Clearly, the roundtable discussion evinced plenty of concern about these issues and the discussants also described a range of local activities. On a more national level, several innovative approaches are already underway—witness the FTQ Collège, the academic programs linked to several North American universities, or the skills-oriented approach of the British TUC courses. What is missing is systematic discussion of these issues or any analysis of the variety of approaches. An overarching concern is that not only must such a discussion continue but also that any resolution of these challenges must remain within labour movements themselves. “These issues came from the movement, so the answers must also come from the movement,” as one union educator put it.

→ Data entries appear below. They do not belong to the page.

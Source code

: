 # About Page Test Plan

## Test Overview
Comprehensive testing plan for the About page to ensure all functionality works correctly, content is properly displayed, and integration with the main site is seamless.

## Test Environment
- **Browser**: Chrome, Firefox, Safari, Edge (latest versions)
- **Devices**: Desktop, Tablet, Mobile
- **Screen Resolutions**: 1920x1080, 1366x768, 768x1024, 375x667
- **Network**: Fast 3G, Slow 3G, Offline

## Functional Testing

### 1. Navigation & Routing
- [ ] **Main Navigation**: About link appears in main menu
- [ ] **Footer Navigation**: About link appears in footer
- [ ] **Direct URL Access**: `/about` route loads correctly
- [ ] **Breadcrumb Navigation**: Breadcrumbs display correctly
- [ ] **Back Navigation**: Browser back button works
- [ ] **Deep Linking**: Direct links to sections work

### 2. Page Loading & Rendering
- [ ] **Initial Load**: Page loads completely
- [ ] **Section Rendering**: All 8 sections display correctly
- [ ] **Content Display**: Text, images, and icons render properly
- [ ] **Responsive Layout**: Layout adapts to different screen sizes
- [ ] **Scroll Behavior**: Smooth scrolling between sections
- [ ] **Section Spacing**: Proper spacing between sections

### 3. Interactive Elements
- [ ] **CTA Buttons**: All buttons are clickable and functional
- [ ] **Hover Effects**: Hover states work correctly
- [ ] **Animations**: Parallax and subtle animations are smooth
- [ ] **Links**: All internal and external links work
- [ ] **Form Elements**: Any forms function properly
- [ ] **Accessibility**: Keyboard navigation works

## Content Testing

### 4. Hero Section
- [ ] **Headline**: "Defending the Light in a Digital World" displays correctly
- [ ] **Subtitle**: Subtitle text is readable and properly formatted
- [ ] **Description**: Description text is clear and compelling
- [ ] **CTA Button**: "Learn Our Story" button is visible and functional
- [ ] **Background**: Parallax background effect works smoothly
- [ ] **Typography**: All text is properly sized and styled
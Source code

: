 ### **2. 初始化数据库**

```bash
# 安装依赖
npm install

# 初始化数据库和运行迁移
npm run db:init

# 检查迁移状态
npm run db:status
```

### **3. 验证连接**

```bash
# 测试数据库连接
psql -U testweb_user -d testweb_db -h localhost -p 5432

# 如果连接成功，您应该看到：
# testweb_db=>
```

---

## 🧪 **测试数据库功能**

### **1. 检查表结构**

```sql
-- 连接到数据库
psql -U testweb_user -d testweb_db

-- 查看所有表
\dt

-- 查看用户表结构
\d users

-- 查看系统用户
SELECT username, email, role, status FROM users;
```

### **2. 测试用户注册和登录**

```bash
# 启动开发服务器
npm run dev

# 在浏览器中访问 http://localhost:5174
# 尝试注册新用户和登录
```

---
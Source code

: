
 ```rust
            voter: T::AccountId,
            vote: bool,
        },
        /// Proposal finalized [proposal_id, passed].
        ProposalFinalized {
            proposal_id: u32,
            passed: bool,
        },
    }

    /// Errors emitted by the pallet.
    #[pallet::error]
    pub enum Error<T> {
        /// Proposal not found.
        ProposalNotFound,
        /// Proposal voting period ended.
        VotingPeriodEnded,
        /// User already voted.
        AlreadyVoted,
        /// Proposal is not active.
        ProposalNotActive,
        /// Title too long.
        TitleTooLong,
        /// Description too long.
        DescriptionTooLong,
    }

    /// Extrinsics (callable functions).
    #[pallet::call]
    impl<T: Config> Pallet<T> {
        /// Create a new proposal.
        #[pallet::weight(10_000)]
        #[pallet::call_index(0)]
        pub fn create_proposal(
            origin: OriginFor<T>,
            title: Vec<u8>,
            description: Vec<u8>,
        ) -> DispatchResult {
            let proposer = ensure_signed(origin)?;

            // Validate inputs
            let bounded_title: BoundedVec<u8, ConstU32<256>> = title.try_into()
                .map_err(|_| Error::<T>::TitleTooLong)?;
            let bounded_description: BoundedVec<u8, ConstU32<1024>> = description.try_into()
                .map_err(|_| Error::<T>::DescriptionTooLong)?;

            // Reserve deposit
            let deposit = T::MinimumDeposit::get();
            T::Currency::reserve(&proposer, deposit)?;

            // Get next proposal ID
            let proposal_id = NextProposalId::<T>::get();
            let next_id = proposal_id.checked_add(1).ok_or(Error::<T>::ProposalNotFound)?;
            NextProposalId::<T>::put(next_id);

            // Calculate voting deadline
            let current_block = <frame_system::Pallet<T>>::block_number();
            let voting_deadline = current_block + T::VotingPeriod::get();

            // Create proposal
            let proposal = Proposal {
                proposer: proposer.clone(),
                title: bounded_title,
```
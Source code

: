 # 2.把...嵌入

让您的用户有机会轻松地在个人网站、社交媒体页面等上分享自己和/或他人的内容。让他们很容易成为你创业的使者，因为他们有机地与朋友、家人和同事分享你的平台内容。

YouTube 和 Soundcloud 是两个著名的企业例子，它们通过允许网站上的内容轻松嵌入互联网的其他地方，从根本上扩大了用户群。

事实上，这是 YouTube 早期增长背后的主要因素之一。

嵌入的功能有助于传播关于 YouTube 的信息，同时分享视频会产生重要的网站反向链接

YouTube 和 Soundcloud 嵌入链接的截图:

Unions possess an inherent dynamism that has ensured their continued survival through ever-changing times. One of their greatest assets lie in their personnel: the dedicated and hard-working staff and officials who perform the often mundane tasks of running the organization whilst also keeping its spirit alive. Clearly, the labour movement is not just sitting back waiting for change to occur. As current changes confront unions with problems and obstacles, they also show the way for new opportunities. Union leaders today act as much as administrators and analysts as they do as bargainers or spokespersons and, as such, require training and support for those roles. In 1970, a study claimed that leadership training was one of the principal challenges facing the U.S. union movement (Bok and Dunlop 1970). As the authors then stated, “society has already entered a world in which common sense and general intelligence are no longer sufficient to solve most problems facing large, complex organizations... Unions will find themselves at a disadvantage in dealing with organizations which have the needed information and trained talent” (1970: 469). Thirty years on, as the problems facing union leaders seem so much greater, so do the possibilities.